Sem medo de se assumir, POESIA GAY BRASILEIRA dialoga com POEMAS DE AMOR MALDITO, coletânea organizada por Gasparino Damata e Walmir Ayala, considerada por alguns a primeira antologia de poemas homossexuais do Brasil. Lançada em 1969, em pleno regime de exceção, entretanto, em nenhum momento da temática LGBTQIA+ por meio da manifestação expressa dos organizadores ou mesmo pelos textos selecionados, como explicam Amanda e Marina na apresentação do trabalho que coordenaram: “Sem deixar de atribuir os devidos méritos ao corajoso trabalho de Damata e Ayala, ainda mais observando que lançaram a antologia em pleno AI-5, durante a ditadura militar, o que pretendemos aqui é um encontro de forças”.
Entre os temas da obra, nas palavras da poeta paulista, destacam-se “a visceralidade do afeto e a profundidade do amor entre as pessoas do mesmo sexo, porque é permeada por conflitos”.
- Os homossexuais têm que lutar muito para poder amar. Isso é árduo e fica evidente no livro – afirma a jornalista. - Tem também questões políticas que acabam rodeando isso. Porque há enfrentamento social e familiar. Você vai encontrar facadas, o proibido, o censurado, a culpa cristã.
É importante frisar que a antologia não trata apenas das relações homossexuais masculinas, como sugere a palavra gay do título. É também lésbica, bissexual, queer, trans – o que fica evidente por meio de um rápido passeio pelas páginas do livro.

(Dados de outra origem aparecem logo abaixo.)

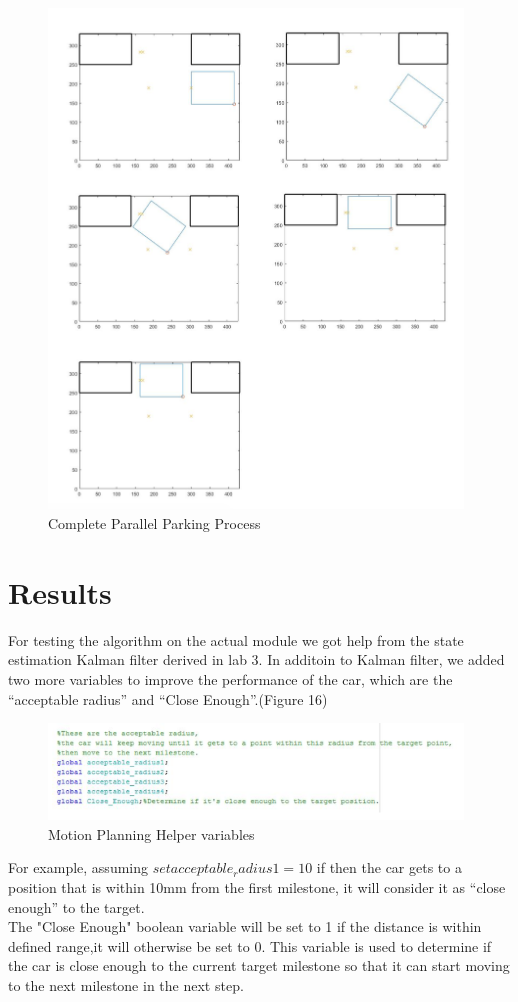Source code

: \documentclass[12pt, letterpaper]{amsart} %
\numberwithin{equation}{section}
\begin{document}
\begin{figure}[h!]
\includegraphics[width=110mm]{fig_15.png}
\caption{Complete Parallel Parking Process}
\label{fig:figure15}	
\end{figure}
\newpage
\section{Results}
For testing the algorithm on the actual module we got help from the state estimation Kalman filter derived in lab 3. 
In additoin to Kalman filter, we added two more variables to improve the performance of the car, which are the “acceptable radius” and “Close Enough”.(Figure 16)
\begin{figure}[h!]
\includegraphics[width=110mm]{fig_16.png}
\caption{Motion Planning Helper variables}
\label{fig:figure16}	
\end{figure}

For example, assuming $set acceptable_radius1=10$ if then the car gets to a position that is within 
10mm from the first milestone, it will consider it
as “close enough” to the target.
\\ The "Close Enough" boolean variable will be set to 1 if the distance is within defined range,it will otherwise be set to 0. This 
variable is used to determine if the car is close 
enough to the current target milestone so that it can 
start moving to the next milestone in the next step.
\end{document}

- Essas questões são muito caras para a militância, ou para quem tem contato com essas lutas pelo reconhecimento e pelo respeito. A gente acredita que poesia gay dialoga com mais pessoas. Mas o nosso projeto quer ser inclusivo acima de tudo - defende Marina.

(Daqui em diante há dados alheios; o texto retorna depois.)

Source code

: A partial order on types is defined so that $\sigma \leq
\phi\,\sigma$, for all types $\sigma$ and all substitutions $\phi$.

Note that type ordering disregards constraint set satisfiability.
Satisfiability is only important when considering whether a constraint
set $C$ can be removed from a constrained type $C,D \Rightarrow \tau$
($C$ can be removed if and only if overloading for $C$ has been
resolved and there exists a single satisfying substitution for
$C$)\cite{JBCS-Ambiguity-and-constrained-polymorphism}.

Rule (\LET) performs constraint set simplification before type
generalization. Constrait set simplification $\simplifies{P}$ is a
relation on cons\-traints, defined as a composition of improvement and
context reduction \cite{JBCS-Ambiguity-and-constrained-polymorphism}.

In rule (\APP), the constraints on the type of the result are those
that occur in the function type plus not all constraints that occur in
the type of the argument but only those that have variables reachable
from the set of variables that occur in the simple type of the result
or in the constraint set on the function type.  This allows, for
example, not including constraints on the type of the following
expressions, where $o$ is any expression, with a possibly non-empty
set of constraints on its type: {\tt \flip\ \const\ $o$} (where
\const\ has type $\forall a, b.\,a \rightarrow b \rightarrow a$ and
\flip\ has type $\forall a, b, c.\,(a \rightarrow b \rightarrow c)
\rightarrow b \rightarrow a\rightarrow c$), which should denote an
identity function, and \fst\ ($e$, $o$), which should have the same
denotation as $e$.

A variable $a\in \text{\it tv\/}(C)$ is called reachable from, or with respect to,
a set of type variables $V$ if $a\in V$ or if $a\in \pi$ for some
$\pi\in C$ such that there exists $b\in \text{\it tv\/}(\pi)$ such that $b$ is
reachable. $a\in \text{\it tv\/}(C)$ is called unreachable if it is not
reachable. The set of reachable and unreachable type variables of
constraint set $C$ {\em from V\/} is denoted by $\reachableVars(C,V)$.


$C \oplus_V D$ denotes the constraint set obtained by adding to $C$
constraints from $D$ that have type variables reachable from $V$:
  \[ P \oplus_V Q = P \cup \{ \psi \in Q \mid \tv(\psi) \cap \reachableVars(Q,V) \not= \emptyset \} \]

A complexidade da sigla LGBTQIA+ permeia a obra e é discutida no prefácio, na apresentação e na orelha do livro, assinada pela gaúcha Natalia Borges Polesso.
“Esta antologia é para todo o amante que não veio, para as desconhecidas que acenam de longe, para Amélias angelicais, as discípulas de Safo, as safadas, os velhos, a moça, aquelas que atravessam a rua, travestidas, as mal-educadas, as polidas. Esta antologia é para que possamos nos reconhecer”, escreveu a autora de AMORA, prêmio Jabuti 2016 de Contos e Crônicas.
Natalia ressalta o percurso das mulheres que pode ser vislumbrado na obra, desde Maria Firmina dos Reis (1825-1917), passando pela paulistana Hanna Korich, até chegar à pelotense Angélica Freitas, autora de UM ÚTERO É DO TAMANHO DE UM PUNHO:
- São vozes muito distintas. É lindo ver essa construção em um lugar meio enciclopédico – elogia a escritora de Bento Gonçalves.
Além de poemas de Angélica, o livro conta também com textos dos gaúchos Caio Fernando Abreu, Francisco Bittencourt, Paula Taitelbaum e Walmir Ayala. Vale salientar ainda os nomes de Lúcio Cardoso, Antonio Cicero, Hilda Hilst, Vange Leonel, Mário de Andrade, Roberto Piva e até Carlos Drummond de Andrade, presente com RAPTO – o poema remete a omito do sequestro do belo Ganimedes por Zeus, que se transformou em águia para levá-lo ao Olimpo, possuindo o rapaz em pleno voo.